| >Oh really? Well that's good news too, because now I can just save myself those rewrites, because they're pointless. That's a 3x improvement right there. No dude don't even write it because likely it will be garbage. If you truly believe that nodejs apps don't need to be rewritten go to Uber. They never rewrote their entire nodejs code base in Golang. >If you have wizards, that is. Haskell isn't all wizards. It's just regular people who learned something different. >No, it's a "one time per hire" deal. Same with almost every other language that isn't popular yet. Rust and golang and kotlin and swift all went through this. The goal of any language is to become popular enough to get past this. >I'm certainly not calling all Haskell programmers wizards Then what is the big deal. If we aren't wizards then it's easy to learn. Programmers learn new languages all the time. Learning Haskell is just slightly more challenging and not a huge drain on productivity. Spend a couple more months training new developers in exchange for a 90% reduction in bugs and much better design. >See, that's another kind of expert that I definitely don't want to need on the team. I want people who have a basic understanding of SQL, with a reluctance to learn the ins and outs of it. That'll dramatically lower the chances of them trying to be smart with SQL. Eventually for certain queries you will have to get clever and write queries to optimize. Additionally to serve certain architectures you have to know a lot about the inner workings of the database and how to manipulate the api to get the performance needed at the lower level. An expert has no trouble with this and is an asset. This isn't about getting clever or doing tricky things with syntax just to be clever... this is about inevitability of the fact that a client will want to ask a question to a database that has grown so complex it is not straightforward to answer his question in a performant way. This is extremely common even for your run of the mill web app company. But that's besides the point. I'm comparing haskell to SQL because it's a similar learning curve. Both are expression based languages. In fact I would argue that Haskell is EASIER then SQL due to the type checking. Learn the language if you really want to understand our perspective. I use to be in that camp of why learn a freaking language when it's barely used, but that changed once I learned haskell. |
There is no "big deal". You're taking my facetious use of the word "wizard" the wrong way.

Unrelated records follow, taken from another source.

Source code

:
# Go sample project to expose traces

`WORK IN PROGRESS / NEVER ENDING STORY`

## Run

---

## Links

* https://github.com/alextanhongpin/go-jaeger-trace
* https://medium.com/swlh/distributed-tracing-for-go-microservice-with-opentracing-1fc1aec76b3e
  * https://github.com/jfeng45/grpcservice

> Same with almost every other language that isn't popular yet. Rust and golang and kotlin and swift all went through this.
If Haskell already was popular, it would be an entirely different argument. Then we can talk about the merits of the language/platform versus the alternatives. Right now you're trying to sell me this exotic language used by exotic programmers who have strong opinions on design. From a business point of view, those are alarm bells. That's what you need to at least recognize, even though you disagree.

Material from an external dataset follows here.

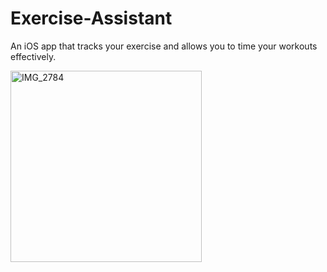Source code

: # Exercise-Assistant
An iOS app that tracks your exercise and allows you to time your workouts effectively.

<img width="306" alt="IMG_2784" src="https://github.com/same19/Exercise-Assistant/assets/86081703/a55fa4bf-9308-47b5-9194-65ede9499857">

> Learning Haskell is just slightly more challenging and not a huge drain on productivity. Spend a couple more months training new developers in exchange for a 90% reduction in bugs and much better design.
This is what you believe and take for granted in your argument. I'm sure you're sincere about that, but remember, I'm not buying all those beliefs wholesale. Haskell has been around for thirty years, if it really makes for such vast increases in its productivity, why aren't those Haskell programmers dominating software development?
> This just tells me you're someone with little experience.
At least consider the possibility that there's some insight there that you don't quite grasp yet.
> Learn the language if you really want to understand our perspective.
"Buy the product in order to see why it's so great!" would be a terrible sales pitch, if you catch my drift.